Dickie smiled, shrugged, took his watch back. I rubbed at my eyes: there were tears in them.

‘Hey! Where’s Sally Ann?’ shouted Vic, blundering in. He seemed to be asking Eileen, who was sitting up now, face buried in her hands, looking distraught, and I was invaded by the same feeling I’d had earlier with Alison: that all this had happened before. But then it went away as Sally Ann appeared in the doorway and said: ‘What do you want, Dad?’ I glanced across the room at Alison, still watching me, damp-eyed and gently smiling, looking almost fragile now in her soft satiny dress with its slashed sleeves, its frail silken folds. She touched the glass of vermouth to her lips. No, I thought, as Vic grunted ambiguously and shoved his way out of the room again, I hadn’t really had that feeling with Alison before. I’d only wished to.

‘The time ,’ the Inspector was insisting. ‘This is important—!

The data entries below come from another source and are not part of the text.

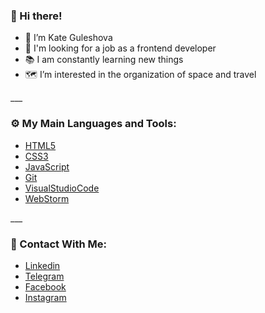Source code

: <h3><b>👋 Hi there!</b></h3>

<ul>
    <li>👩  I’m Kate Guleshova</li>
    <li>🤝  I'm looking for a job as a frontend developer</li>
    <li>📚  I am constantly learning new things</li> 
    <li>🗺️  I’m interested in the organization of space and travel</li>
    
</ul>
___
<h3><b>⚙️ My Main Languages and Tools:</b></h3>
    <ul>
        <li><a href="http://htmlbook.ru/html5">HTML5</a></li>
        <li><a href="https://html5book.ru/css-css3/">CSS3</a></li>
        <li><a href="https://learn.javascript.ru/">JavaScript</a></li>
        <li><a href="https://git-scm.com/">Git</a></li>
        <li><a href="https://code.visualstudio.com/">VisualStudioCode</a></li>
        <li><a href="https://www.jetbrains.com/ru-ru/webstorm/">WebStorm</a></li>
    </ul>
___

<h3><b>📱 Contact With Me:</b></h3>
    <ul>
        <li><a href ="linkedin.com/in/kate-guleshova-334305241">Linkedin</a></li>
        <li><a href ="https://t.me/gulkat">Telegram</a></li>
        <li><a href ="https://www.facebook.com/guleshova/">Facebook</a></li>
        <li><a href ="https://www.instagram.com/9ulka/">Instagram</a></li>
    </ul>

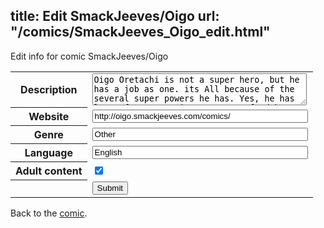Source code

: title: Edit SmackJeeves/Oigo
url: "/comics/SmackJeeves_Oigo_edit.html"
---
Edit info for comic SmackJeeves/Oigo

<form name="comic" action="http://gaepostmail.appspot.com/comic/" method="post">
<table class="comicinfo">
<tr>
<th>Description</th><td><textarea name="description" cols="40" rows="3">Oigo Oretachi is not a super hero, but he has a job as one. its All because of the several super powers he has. Yes, he has lots of powers. His powers are feed by an internal energy. once he runs out of energy, he is completely normal. Well, at least from the super-human point of view. To recharge his powers, he must suck on some woman's big natural breasts. It is the only way to do it! Oigo TM Diego J. All rights reserved.</textarea></td>
</tr>
<tr>
<th>Website</th><td><input type="text" name="url" value="http://oigo.smackjeeves.com/comics/" size="40"/></td>
</tr>
<tr>
<th>Genre</th><td><input type="text" name="genre" value="Other" size="40"/></td>
</tr>
<tr>
<th>Language</th><td><input type="text" name="language" value="English" size="40"/></td>
</tr>
<tr>
<th>Adult content</th><td><input type="checkbox" name="adult" value="adult" checked="checked"/></td>
</tr>
<tr>
<th></th><td>
<input type="hidden" name="comic" value="SmackJeeves_Oigo" />
<input type="submit" name="submit" value="Submit" />
</td>
</tr>
</table>
</form>

Back to the [comic](SmackJeeves_Oigo.html).
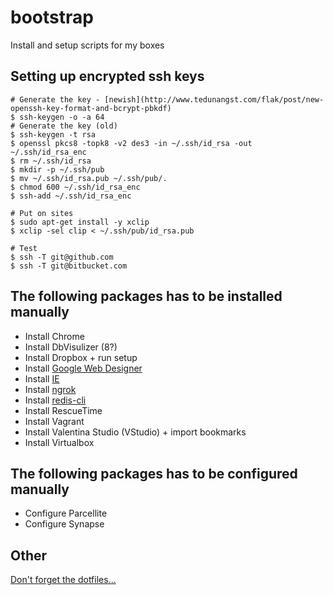 bootstrap
=========

Install and setup scripts for my boxes

## Setting up encrypted ssh keys

	# Generate the key - [newish](http://www.tedunangst.com/flak/post/new-openssh-key-format-and-bcrypt-pbkdf)
	$ ssh-keygen -o -a 64
	# Generate the key (old)
	$ ssh-keygen -t rsa
	$ openssl pkcs8 -topk8 -v2 des3 -in ~/.ssh/id_rsa -out ~/.ssh/id_rsa_enc
	$ rm ~/.ssh/id_rsa
	$ mkdir -p ~/.ssh/pub
	$ mv ~/.ssh/id_rsa.pub ~/.ssh/pub/.
	$ chmod 600 ~/.ssh/id_rsa_enc
	$ ssh-add ~/.ssh/id_rsa_enc

	# Put on sites
	$ sudo apt-get install -y xclip
	$ xclip -sel clip < ~/.ssh/pub/id_rsa.pub

	# Test
	$ ssh -T git@github.com
	$ ssh -T git@bitbucket.com


## The following packages has to be installed manually

* Install Chrome
* Install DbVisulizer (8?)
* Install Dropbox + run setup
* Install [Google Web Designer](https://www.google.com/webdesigner)
* Install [IE](http://www.modern.ie/en-us/virtualization-tools)
* Install [ngrok](https://ngrok.com)
* Install [redis-cli](http://redis.io/topics/quickstart)
* Install RescueTime
* Install Vagrant
* Install Valentina Studio (VStudio) + import bookmarks
* Install Virtualbox


## The following packages has to be configured manually

* Configure Parcellite
* Configure Synapse


## Other

[Don't forget the dotfiles...](http://www.github.com/niklasae/dotfiles)
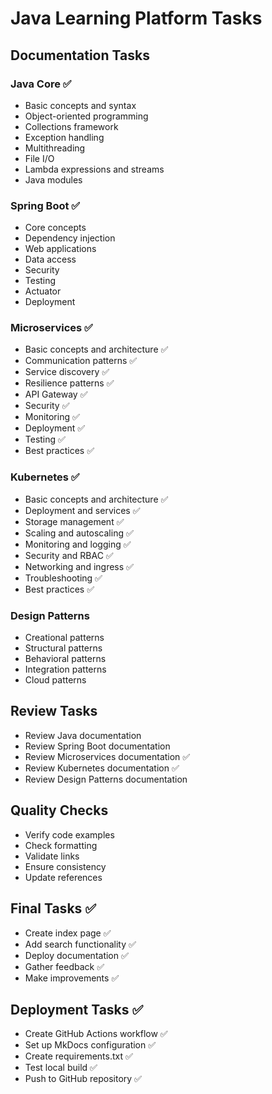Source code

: # Java Learning Platform Tasks

## Documentation Tasks

### Java Core ✅
- Basic concepts and syntax
- Object-oriented programming
- Collections framework
- Exception handling
- Multithreading
- File I/O
- Lambda expressions and streams
- Java modules

### Spring Boot ✅
- Core concepts
- Dependency injection
- Web applications
- Data access
- Security
- Testing
- Actuator
- Deployment

### Microservices ✅
- Basic concepts and architecture ✅
- Communication patterns ✅
- Service discovery ✅
- Resilience patterns ✅
- API Gateway ✅
- Security ✅
- Monitoring ✅
- Deployment ✅
- Testing ✅
- Best practices ✅

### Kubernetes ✅
- Basic concepts and architecture ✅
- Deployment and services ✅
- Storage management ✅
- Scaling and autoscaling ✅
- Monitoring and logging ✅
- Security and RBAC ✅
- Networking and ingress ✅
- Troubleshooting ✅
- Best practices ✅

### Design Patterns
- Creational patterns
- Structural patterns
- Behavioral patterns
- Integration patterns
- Cloud patterns

## Review Tasks
- Review Java documentation
- Review Spring Boot documentation
- Review Microservices documentation ✅
- Review Kubernetes documentation ✅
- Review Design Patterns documentation

## Quality Checks
- Verify code examples
- Check formatting
- Validate links
- Ensure consistency
- Update references

## Final Tasks ✅
- Create index page ✅
- Add search functionality ✅
- Deploy documentation ✅
- Gather feedback ✅
- Make improvements ✅

## Deployment Tasks ✅
- Create GitHub Actions workflow ✅
- Set up MkDocs configuration ✅
- Create requirements.txt ✅
- Test local build ✅
- Push to GitHub repository ✅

‘How long,’ I asked, turning to him, not really thinking about what I was saying, my mind on an earlier Alison, playful and mischievous, now nearly as remote to me as that girl from Italy (and I recalled now from that night, as though my memory were being palpated, the splatter of a pot on a cobbled street, a wail, something about gypsies in another country, and the way the girl’s pubic hair branched apart like brown bunny ears: discoveries like that were important then), ‘does it take ice to melt in a pitcher?’

‘Ice?’ exclaimed the Inspector, genuinely astonished.

‘I’m sorry. What I mean is—’

Ice—?!

‘When you came in,’ I tried to explain, ‘I was—’

‘Ah yes,’ interrupted the Inspector, ‘so you were.’ He drew a large Dutch billiard pipe and tobacco pouch from his pockets. Roger’s ravings had subsided to a soft whimper, and he’d sagged lopsidedly into the arms of the policemen once more. The tall one stared at me coldly, leaning on his short leg, a dark line of sweat staining the collar of his shirt. The short one had unbuttoned his blue coat, and his shirtfront, stretched over his bulging low-slung belly, was soaked with blood. He nodded me back to the Inspector, who asked: ‘I wonder … has the murder weapon been found?’

‘No,’ I replied. He peered at me closely, one finger in the bowl of his pipe like an accusation. Inexplicably, I felt my face reddening. ‘We left her exactly—’

‘Yes, yes, I’m sure.’ He lifted his gaze to the ceiling as though studying something there, and involuntarily, the rest of us looked up as well. Nothing to see: a plain white ceiling, overlapping circles of light cast on it by the various lamps in the room. In some odd way, in its blankness, it seemed to be looking down on us, dwarfing us. I wondered, staring at it, if Alison might not be thinking the same thing — or, knowing I’d be having such thoughts, refuting me: there is no audience, Gerald, that’s what makes it so sad. Hadn’t I said much the same thing the night we met: that the principal invention of playwrights was not plays or actors but audiences? ‘Curious …,’ mused the Inspector. He was gazing down at Ros again. As though directed, so then did we. Her breast was covered by the frock once more, but now her legs seemed farther apart, the silvery skirt riding halfway up her stockinged thighs, and she had some kind of apparatus stuck in her mouth. An X-ray unit maybe. ‘You’d think a girl like her …’ He paused thoughtfully, zipping up the tobacco pouch. What had he meant? There was a heavy stillness in the room, broken only by Roger’s muffled sob, a low hum (the hi-fi? or that thing in Ros’s mouth?), and the labored breathing of the two police officers. Inspector Pardew sighed as though in regret, then looked up at me: ‘But excuse me, you were speaking of an ice pick, I believe …’

I started. ‘No … ice!’ It was a cheap trick. Not to say a complete absurdity. And yet (I was finding it hard to catch my breath), hadn’t I just been …? ‘There — there was ice in the pitcher I was carrying when you—’

‘Of course.’ He smiled, making an arch pretense of believing me. He tamped the tobacco into the bowl of his pipe, returned the pouch to his pocket, withdrew a lighter. ‘So you’ve said …’

‘You think she might have been killed with an ice pick, do you?’ I shot back, though I felt I was blustering, inventing somehow my own predicament. Where did all this come from?

‘I don’t know,’ he replied, tucking the pipe in his mouth, watching me closely. Behind him, Jim was shaking his head at me. Most of the others simply looked amazed. Or distracted. ‘Do you?’